## WHAT THE TASK REQUIRES
In the material below, find every line containing "Department" and copy that line.

## INFORMATION PROVIDED
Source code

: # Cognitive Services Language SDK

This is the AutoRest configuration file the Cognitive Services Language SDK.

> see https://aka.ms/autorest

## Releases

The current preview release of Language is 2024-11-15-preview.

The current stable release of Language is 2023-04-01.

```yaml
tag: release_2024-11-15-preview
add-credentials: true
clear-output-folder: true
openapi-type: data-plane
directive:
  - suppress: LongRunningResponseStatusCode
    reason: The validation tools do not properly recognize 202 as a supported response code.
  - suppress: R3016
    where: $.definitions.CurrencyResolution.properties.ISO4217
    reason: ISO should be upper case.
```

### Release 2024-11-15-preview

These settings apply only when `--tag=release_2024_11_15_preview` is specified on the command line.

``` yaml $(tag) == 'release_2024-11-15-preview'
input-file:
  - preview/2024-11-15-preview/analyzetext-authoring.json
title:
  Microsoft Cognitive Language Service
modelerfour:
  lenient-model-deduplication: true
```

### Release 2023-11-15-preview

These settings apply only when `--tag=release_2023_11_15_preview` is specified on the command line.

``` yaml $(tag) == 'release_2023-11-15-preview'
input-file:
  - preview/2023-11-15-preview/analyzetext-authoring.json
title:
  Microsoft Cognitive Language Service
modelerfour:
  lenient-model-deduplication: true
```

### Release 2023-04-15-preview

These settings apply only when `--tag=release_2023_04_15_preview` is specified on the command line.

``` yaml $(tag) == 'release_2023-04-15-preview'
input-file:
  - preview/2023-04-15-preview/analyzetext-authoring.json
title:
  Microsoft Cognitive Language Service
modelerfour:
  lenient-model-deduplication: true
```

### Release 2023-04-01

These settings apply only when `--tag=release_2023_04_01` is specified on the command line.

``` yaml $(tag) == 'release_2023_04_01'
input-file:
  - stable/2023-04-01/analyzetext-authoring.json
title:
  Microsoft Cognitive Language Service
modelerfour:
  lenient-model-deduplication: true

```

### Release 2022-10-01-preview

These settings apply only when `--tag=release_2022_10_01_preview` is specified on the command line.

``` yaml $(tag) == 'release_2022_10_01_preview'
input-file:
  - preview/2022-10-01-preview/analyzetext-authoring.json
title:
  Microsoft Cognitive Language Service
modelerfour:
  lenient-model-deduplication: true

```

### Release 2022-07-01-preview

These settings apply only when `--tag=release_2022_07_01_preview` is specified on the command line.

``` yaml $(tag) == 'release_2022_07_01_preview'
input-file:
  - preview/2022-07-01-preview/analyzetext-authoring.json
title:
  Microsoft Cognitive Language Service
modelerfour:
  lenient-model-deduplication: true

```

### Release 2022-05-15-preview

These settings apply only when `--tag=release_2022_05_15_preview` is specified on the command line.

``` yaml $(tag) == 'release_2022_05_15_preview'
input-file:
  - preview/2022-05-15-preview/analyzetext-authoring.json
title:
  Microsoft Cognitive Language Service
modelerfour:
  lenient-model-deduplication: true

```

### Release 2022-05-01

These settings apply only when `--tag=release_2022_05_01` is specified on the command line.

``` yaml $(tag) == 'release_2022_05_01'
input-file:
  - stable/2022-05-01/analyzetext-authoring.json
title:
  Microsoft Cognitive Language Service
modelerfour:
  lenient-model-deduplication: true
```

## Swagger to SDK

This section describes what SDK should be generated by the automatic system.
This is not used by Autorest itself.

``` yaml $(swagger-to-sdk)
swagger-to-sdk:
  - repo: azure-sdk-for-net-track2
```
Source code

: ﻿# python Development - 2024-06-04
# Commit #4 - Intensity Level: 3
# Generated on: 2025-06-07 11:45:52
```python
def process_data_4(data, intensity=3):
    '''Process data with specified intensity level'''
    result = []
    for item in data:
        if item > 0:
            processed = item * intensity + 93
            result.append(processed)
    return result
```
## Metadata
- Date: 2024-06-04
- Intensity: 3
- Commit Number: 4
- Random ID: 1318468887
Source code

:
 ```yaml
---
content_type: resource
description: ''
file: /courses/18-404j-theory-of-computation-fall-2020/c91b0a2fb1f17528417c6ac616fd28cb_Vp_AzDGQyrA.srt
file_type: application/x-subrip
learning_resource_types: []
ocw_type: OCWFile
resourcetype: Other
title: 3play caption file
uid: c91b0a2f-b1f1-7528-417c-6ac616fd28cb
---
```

* * *

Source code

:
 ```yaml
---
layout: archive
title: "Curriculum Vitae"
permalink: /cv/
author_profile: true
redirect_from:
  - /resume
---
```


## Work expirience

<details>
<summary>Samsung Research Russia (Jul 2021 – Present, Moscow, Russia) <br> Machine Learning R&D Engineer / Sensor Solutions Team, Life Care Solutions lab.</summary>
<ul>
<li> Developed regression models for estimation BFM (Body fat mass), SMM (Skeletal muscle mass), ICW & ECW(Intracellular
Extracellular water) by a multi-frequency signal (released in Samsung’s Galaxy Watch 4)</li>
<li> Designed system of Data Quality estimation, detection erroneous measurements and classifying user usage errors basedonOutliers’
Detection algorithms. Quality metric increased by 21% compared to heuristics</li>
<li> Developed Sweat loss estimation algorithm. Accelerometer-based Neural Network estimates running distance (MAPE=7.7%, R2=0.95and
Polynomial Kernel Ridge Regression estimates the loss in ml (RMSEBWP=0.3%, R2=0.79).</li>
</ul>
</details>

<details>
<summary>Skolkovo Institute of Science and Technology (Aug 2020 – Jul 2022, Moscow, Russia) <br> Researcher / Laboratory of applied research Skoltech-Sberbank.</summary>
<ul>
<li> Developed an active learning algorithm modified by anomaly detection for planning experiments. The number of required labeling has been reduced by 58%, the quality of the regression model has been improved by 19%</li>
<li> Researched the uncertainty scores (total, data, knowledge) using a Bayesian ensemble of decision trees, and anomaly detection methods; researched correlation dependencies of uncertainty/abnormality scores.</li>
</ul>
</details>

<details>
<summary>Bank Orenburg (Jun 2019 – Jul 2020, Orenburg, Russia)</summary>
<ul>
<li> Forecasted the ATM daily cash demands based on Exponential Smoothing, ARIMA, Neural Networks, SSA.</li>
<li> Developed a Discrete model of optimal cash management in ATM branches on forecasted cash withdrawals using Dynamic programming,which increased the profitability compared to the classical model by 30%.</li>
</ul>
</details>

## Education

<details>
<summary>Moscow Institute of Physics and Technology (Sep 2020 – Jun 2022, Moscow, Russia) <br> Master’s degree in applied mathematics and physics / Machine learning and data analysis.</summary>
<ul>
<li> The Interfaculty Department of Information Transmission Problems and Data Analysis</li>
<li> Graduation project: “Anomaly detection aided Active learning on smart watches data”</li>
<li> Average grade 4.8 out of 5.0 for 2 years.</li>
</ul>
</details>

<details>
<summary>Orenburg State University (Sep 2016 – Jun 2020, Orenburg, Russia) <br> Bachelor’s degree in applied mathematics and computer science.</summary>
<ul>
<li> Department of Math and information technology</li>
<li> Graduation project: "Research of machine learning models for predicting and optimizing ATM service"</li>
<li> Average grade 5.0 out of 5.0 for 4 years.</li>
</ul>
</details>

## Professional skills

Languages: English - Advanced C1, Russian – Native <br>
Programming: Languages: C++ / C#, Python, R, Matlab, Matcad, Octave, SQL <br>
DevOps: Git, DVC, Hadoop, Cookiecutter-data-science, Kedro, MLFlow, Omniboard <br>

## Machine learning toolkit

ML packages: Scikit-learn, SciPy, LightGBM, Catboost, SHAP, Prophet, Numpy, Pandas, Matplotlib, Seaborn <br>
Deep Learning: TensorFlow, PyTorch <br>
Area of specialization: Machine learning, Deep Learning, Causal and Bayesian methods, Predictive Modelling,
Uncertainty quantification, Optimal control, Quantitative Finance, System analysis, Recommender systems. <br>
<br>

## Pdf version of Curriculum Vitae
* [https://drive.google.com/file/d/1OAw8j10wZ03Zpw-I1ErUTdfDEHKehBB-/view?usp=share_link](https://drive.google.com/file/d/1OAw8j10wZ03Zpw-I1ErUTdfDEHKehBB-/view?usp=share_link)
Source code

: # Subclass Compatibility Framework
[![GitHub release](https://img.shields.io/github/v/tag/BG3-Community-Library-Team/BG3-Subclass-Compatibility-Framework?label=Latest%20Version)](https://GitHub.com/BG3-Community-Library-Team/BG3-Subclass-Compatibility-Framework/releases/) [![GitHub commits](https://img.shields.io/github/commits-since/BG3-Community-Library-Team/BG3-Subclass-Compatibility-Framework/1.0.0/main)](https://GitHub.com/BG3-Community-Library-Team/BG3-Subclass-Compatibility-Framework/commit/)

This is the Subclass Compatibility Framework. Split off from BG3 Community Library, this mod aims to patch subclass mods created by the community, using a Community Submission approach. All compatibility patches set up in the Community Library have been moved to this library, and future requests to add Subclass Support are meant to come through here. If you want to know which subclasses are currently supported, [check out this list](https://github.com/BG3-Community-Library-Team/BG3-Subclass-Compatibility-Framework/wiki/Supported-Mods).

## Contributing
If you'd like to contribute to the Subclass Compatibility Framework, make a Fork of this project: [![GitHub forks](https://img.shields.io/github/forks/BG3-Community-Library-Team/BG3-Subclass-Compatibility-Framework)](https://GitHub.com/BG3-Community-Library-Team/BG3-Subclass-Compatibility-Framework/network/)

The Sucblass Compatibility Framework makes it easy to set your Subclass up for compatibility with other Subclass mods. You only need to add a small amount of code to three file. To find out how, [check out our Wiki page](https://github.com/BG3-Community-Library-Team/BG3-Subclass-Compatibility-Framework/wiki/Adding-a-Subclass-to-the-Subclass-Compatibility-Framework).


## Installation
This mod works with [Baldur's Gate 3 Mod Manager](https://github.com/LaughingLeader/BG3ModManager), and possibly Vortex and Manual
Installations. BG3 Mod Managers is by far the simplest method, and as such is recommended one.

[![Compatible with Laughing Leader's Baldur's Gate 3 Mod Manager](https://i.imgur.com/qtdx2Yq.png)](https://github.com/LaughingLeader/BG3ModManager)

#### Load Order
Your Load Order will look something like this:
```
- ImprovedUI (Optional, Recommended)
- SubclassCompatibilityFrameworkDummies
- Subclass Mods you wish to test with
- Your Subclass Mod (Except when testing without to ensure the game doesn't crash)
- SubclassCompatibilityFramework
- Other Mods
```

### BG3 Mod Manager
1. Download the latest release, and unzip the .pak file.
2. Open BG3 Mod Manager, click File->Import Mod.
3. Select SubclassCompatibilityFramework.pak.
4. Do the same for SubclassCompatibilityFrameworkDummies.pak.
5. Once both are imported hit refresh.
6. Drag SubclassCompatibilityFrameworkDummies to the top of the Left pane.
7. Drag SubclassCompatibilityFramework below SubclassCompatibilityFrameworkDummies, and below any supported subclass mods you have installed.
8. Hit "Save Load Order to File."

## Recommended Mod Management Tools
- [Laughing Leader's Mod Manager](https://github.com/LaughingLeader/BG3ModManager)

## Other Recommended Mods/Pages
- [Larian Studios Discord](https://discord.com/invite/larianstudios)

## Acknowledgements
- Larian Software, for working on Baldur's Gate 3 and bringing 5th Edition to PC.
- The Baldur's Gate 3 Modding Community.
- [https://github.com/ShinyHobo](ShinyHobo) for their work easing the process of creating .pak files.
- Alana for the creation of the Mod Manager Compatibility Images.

## OUTPUT OF THE EXERCISE
<li> The Interfaculty Department of Information Transmission Problems and Data Analysis</li>
<li> Department of Math and information technology</li>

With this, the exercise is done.